Interview with Billy Collins

The below is an excerpt of Andrew Kuhn’s interview of Billy Collins. Full interview text is available in the book How a Poem Can Happen, or upon special request.

Billy Collins read for the Katonah Poetry Series on April 27, 2014.

Andy Kuhn: You have been involved with the Katonah Poetry Series for a long time, happily for all of us. Can you say a little about how that came about, and how the Series and your engagement with it have changed over the years?

Billy Collins:  My then wife and I moved into an old mid-19th century house in northern Westchester in 1989.  We had been living in Scarsdale, and like many people in that part of the county, we never ventured to the north.  So the scene was very new to us. Then one day I found in a local paper that William Matthews was going to be reading at the Katonah library the following Sunday.  That’s how I discovered the series, then run by its founder Robert Phillips.  I was amazed that some of the top poets in the country would be coming to my local library.  When Phillips accepted a job offer from the University of Houston, he left a career in advertising and asked me if I would take over as director.  A natural born shirker of official responsibilities, I hesitated.  But in the end I promised to bring the series into its 25th year—in two years time—but I ended up at the helm for I think 15 years.  Now the reins are in the capable hands of others who are kind enough to consult me on their choice of poets.

AK: You have spoken of your poetic persona or avatar as that of the flaneur, which is an evocative French term. My friends at Wikipiedia tell us this about the flaneur:

“Flâneur (from the French noun flâneur), means “stroller”, “lounger”, “saunterer”, or “loafer”. Flânerie refers to the act of strolling, with all of its accompanying associations. The flâneur was, first of all, a literary type from 19th century France, essential to any picture of the streets of Paris. It carried a set of rich associations: the man of leisure, the idler, the urban explorer, the connoisseur of the street.”

 Were you a flaneur before you ever heard of the term, or were you won over to this stance after having read about it? Do you have any literary heroes who were or are flaneurs?
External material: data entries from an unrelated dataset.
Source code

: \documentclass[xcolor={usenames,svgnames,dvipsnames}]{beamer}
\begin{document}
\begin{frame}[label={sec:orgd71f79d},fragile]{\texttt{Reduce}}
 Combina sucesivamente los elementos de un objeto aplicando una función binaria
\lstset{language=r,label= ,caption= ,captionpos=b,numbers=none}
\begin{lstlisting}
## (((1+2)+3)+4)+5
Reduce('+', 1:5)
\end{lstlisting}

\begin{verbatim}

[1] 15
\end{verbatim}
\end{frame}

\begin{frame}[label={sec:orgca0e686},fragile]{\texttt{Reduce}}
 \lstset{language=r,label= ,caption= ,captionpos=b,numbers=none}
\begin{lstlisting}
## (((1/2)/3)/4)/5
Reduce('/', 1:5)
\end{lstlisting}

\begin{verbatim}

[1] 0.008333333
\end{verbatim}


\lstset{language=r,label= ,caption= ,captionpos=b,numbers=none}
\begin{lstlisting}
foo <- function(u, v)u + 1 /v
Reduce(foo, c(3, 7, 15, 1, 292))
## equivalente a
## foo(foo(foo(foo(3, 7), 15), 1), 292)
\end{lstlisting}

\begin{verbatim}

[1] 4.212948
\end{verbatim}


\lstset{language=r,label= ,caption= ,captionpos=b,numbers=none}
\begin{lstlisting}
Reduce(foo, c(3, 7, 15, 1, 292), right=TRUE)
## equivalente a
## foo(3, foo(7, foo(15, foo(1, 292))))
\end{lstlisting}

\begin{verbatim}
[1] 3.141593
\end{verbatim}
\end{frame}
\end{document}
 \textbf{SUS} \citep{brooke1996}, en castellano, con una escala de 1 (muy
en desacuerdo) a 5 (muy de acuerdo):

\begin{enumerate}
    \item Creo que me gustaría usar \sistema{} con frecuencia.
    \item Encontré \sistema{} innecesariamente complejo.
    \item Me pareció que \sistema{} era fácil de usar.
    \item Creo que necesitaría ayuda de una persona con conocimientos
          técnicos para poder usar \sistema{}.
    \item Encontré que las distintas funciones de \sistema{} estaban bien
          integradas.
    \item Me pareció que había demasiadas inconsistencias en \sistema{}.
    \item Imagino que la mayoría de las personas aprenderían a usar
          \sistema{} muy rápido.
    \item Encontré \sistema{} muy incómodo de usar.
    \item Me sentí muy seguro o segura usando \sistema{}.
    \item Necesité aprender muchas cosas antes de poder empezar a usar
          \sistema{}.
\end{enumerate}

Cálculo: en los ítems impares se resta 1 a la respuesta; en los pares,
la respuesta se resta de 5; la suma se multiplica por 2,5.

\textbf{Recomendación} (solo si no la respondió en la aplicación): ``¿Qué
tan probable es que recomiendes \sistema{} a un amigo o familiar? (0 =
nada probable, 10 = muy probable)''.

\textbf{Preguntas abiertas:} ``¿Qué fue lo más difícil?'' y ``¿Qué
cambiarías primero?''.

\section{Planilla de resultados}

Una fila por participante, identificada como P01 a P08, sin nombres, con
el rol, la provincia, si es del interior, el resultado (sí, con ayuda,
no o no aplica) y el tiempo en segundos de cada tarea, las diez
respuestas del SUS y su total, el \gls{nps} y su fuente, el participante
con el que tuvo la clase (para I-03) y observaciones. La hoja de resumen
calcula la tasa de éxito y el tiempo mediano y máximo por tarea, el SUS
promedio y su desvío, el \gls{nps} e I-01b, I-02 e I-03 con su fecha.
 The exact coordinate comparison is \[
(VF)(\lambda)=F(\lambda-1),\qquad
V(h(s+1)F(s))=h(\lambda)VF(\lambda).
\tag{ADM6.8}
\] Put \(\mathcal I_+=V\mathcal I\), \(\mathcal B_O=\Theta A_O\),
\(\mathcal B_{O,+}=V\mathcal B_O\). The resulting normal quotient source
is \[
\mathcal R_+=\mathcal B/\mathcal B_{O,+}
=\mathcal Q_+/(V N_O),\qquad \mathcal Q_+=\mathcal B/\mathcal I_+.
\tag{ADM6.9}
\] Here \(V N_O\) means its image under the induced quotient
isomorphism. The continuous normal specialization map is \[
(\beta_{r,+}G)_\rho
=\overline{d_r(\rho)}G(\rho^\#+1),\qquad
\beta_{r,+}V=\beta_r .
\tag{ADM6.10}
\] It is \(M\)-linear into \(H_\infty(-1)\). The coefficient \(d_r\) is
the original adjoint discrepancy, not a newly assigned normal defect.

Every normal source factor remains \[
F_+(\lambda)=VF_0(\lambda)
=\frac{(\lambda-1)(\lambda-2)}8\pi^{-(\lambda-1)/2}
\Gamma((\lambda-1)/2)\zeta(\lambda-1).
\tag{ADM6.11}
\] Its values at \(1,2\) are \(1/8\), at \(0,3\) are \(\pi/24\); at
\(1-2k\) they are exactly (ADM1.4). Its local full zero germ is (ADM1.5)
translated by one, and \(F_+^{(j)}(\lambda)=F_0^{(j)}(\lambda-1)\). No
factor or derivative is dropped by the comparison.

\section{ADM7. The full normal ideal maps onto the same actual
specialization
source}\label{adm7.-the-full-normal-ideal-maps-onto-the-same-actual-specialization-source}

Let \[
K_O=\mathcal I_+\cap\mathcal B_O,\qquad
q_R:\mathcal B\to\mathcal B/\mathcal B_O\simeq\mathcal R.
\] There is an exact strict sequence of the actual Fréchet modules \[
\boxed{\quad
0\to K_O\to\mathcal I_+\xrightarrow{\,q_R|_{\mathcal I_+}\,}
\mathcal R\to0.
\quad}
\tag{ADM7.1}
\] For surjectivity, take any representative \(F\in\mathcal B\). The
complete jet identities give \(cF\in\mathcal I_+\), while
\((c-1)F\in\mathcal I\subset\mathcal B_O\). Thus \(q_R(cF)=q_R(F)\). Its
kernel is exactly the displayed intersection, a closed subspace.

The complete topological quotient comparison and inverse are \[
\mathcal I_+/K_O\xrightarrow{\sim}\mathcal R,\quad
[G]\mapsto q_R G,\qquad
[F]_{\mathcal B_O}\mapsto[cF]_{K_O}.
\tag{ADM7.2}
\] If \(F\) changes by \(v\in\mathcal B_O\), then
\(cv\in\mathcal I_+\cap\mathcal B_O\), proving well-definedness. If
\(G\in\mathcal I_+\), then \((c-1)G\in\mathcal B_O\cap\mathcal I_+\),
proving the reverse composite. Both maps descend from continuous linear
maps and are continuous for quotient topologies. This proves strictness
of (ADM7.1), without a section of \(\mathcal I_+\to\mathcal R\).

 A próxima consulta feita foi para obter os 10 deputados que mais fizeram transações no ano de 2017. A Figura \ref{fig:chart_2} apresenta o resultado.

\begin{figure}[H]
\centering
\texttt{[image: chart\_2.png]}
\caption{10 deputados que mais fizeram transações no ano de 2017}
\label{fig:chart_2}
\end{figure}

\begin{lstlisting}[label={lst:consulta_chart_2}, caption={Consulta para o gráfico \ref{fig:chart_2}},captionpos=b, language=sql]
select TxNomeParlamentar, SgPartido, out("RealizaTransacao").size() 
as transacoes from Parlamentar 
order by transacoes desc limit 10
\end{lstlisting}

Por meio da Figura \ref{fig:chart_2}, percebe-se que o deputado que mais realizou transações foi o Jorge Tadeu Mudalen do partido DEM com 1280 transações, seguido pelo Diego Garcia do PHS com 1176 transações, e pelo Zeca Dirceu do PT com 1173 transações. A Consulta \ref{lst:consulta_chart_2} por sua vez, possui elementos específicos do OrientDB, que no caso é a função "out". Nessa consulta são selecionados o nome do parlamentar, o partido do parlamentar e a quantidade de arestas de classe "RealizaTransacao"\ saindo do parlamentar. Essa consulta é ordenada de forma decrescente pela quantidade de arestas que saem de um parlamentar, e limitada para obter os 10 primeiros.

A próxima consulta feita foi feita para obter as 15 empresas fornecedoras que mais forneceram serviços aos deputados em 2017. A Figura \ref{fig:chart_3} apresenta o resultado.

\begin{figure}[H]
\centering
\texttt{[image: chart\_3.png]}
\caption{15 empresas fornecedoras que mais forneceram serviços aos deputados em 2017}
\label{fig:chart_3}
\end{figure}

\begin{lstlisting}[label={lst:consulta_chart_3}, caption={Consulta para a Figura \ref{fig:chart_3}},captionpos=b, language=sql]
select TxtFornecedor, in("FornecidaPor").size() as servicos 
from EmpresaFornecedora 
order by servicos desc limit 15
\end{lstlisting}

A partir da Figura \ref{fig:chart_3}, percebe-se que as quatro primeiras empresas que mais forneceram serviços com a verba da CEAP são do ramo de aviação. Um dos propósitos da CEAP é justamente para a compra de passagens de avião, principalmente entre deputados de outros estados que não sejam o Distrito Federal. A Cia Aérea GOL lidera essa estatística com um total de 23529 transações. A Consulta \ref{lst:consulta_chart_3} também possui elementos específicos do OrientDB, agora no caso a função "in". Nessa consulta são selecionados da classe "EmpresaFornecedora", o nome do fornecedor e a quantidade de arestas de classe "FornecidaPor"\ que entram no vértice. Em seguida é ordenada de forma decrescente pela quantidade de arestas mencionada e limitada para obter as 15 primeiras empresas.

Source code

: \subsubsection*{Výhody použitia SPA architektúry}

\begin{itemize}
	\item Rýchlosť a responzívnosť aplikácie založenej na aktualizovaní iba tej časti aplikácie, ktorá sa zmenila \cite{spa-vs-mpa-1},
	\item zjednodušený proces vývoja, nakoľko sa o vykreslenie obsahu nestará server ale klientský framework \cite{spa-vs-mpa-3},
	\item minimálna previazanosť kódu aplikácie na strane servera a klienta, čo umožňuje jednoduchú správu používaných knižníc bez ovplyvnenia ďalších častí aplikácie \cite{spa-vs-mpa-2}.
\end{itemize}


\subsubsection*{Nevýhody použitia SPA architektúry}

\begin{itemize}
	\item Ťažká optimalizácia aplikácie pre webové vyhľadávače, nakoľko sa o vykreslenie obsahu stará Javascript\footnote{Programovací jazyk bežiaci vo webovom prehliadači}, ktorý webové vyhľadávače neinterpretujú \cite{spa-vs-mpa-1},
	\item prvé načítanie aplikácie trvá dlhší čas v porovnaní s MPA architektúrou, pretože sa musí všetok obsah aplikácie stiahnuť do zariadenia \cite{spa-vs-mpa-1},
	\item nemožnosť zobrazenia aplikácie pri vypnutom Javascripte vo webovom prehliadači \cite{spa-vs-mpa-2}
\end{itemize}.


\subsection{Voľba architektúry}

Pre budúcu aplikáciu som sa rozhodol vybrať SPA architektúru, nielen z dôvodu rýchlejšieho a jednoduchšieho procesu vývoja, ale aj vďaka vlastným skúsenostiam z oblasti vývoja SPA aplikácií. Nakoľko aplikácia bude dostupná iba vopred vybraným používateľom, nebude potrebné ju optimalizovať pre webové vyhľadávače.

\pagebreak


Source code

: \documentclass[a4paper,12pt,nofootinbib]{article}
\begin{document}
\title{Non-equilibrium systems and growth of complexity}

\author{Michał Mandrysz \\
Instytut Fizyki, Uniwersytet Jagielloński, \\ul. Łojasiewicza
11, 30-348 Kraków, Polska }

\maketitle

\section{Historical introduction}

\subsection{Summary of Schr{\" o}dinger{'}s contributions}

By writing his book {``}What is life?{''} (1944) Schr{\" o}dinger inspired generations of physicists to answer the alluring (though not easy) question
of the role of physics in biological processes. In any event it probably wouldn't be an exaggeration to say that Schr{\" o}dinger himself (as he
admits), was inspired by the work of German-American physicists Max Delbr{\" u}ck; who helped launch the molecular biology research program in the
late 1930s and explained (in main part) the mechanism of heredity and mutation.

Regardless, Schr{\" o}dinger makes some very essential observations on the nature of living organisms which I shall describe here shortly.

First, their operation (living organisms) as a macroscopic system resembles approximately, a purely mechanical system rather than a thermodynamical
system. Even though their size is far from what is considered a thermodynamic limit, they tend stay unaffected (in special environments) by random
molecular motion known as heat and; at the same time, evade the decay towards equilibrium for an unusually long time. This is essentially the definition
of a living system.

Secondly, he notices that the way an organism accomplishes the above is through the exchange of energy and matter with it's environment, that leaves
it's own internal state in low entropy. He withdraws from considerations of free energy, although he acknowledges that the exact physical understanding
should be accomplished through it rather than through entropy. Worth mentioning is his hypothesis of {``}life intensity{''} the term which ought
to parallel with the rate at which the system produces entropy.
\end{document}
BC:  Before my acquaintance with flaneuring (not a word, by the way) I was attracted to that figure in English Romantic poetry who wanders through the countryside—unlike the urban flaneur—often falling into a reverie then writing a poem that is a mix of landscape and thought.  He’s a stroller, a dawdler, head in the clouds. My persona is really a modernized version of that character drawn primarily from Wordsworth and Coleridge.  He is by nature a day dreamer whose favorite toys are his thoughts.  Not content to leave the natural world alone, he uses its scenes as launching pads for imaginative flights.  By the way, the flaneur tradition was recently revived in a terrific book by Teju Cole titled Open City.